(Data items)
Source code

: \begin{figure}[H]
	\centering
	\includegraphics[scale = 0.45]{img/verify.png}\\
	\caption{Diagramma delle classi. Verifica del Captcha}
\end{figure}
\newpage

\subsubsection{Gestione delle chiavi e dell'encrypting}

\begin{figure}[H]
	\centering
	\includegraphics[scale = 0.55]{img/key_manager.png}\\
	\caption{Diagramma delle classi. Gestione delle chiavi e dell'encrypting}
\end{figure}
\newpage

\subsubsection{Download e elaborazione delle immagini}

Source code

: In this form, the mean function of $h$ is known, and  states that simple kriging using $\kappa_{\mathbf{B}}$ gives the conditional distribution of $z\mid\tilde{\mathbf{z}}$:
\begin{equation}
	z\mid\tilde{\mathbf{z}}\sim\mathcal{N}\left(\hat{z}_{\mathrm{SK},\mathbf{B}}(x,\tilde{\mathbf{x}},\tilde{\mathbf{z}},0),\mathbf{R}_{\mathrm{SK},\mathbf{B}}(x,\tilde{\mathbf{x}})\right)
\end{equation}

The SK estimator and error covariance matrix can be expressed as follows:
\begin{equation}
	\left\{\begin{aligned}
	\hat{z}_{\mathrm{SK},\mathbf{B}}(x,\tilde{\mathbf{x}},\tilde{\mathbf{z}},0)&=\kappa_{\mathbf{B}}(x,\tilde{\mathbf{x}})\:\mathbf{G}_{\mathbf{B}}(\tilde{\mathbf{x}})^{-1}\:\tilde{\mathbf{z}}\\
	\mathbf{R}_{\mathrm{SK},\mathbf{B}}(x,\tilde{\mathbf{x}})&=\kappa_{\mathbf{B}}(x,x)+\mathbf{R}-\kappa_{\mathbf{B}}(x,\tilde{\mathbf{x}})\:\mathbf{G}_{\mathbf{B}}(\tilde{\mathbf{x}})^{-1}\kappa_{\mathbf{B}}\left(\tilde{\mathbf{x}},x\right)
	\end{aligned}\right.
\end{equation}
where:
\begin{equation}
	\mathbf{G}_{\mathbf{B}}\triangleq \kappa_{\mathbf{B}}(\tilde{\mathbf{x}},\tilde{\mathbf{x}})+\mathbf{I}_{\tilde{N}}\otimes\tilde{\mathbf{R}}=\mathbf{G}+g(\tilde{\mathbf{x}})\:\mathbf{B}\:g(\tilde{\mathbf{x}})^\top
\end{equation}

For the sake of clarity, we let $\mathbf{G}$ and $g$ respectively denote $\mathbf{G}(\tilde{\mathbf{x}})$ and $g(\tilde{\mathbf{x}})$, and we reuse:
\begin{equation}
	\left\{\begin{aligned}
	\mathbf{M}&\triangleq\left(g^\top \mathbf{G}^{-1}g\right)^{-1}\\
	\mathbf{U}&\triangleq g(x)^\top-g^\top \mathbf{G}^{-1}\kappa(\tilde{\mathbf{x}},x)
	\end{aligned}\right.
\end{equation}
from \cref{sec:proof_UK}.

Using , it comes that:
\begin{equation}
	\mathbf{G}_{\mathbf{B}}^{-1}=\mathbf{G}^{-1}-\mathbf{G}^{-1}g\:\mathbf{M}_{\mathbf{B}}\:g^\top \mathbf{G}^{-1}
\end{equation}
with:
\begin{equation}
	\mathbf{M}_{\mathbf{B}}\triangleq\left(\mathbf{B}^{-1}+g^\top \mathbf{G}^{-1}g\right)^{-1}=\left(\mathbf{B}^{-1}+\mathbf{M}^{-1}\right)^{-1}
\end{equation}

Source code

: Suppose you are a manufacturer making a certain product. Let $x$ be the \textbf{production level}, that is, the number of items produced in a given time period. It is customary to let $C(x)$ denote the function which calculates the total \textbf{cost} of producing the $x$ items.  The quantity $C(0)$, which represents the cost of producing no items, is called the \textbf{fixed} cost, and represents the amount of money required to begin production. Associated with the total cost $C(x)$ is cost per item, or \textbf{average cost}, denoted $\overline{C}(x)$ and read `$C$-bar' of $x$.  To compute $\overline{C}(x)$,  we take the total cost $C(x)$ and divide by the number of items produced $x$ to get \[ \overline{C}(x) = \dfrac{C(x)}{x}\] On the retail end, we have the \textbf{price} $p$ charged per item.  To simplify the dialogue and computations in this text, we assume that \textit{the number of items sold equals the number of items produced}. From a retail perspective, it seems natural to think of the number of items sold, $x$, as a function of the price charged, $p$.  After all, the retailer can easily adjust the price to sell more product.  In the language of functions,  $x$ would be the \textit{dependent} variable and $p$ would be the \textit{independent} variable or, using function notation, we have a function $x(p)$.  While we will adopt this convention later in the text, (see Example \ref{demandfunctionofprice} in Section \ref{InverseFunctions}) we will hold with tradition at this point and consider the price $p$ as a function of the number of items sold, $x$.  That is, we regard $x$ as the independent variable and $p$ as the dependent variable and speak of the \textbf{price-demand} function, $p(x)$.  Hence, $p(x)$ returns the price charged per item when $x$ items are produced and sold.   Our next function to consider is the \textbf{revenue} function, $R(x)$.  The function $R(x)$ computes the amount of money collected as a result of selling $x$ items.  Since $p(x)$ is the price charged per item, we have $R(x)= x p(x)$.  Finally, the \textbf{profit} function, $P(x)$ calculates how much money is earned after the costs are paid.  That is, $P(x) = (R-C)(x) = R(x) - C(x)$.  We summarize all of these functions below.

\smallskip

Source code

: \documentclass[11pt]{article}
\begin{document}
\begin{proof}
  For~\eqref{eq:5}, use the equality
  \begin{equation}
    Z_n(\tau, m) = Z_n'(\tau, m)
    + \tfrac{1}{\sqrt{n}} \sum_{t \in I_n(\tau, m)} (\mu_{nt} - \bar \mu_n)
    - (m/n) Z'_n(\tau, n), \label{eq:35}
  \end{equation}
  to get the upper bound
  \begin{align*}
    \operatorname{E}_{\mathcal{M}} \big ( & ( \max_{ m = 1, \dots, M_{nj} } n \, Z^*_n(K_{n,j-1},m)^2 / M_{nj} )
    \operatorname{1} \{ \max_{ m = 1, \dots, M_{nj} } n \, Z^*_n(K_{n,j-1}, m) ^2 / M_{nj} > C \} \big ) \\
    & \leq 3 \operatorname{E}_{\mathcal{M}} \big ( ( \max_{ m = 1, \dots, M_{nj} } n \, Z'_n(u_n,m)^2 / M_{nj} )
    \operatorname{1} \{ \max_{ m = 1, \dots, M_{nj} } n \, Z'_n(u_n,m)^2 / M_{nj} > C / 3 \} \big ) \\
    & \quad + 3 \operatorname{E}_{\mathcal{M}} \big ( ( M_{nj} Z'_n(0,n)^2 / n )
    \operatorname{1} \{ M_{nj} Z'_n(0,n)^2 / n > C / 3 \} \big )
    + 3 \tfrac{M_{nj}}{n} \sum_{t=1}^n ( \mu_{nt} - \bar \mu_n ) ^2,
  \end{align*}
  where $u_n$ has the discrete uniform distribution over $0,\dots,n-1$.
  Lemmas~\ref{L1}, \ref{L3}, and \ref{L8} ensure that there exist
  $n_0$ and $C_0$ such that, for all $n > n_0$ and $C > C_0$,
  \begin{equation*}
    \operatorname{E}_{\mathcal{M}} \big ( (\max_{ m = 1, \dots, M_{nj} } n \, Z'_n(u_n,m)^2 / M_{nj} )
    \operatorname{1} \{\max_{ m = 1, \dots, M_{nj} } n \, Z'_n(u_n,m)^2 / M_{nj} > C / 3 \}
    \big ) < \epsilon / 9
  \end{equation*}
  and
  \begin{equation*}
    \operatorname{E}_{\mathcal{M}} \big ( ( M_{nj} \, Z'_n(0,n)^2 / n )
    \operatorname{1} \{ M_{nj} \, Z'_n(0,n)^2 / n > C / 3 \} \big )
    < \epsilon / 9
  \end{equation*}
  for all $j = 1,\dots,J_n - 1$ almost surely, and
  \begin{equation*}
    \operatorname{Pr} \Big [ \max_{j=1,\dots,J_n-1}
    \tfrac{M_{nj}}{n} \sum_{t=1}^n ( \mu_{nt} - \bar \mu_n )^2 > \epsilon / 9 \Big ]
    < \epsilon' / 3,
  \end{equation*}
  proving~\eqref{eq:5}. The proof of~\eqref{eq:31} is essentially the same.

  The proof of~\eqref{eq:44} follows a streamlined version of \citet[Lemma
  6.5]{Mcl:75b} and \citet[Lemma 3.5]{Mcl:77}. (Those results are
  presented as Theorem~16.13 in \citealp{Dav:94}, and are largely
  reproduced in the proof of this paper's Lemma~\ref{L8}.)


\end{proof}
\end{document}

Aim of the exercise:
Look over the data above and show each line that contains "includegraphics".

Solution to this problem:
	\includegraphics[scale = 0.45]{img/verify.png}\\
	\includegraphics[scale = 0.55]{img/key_manager.png}\\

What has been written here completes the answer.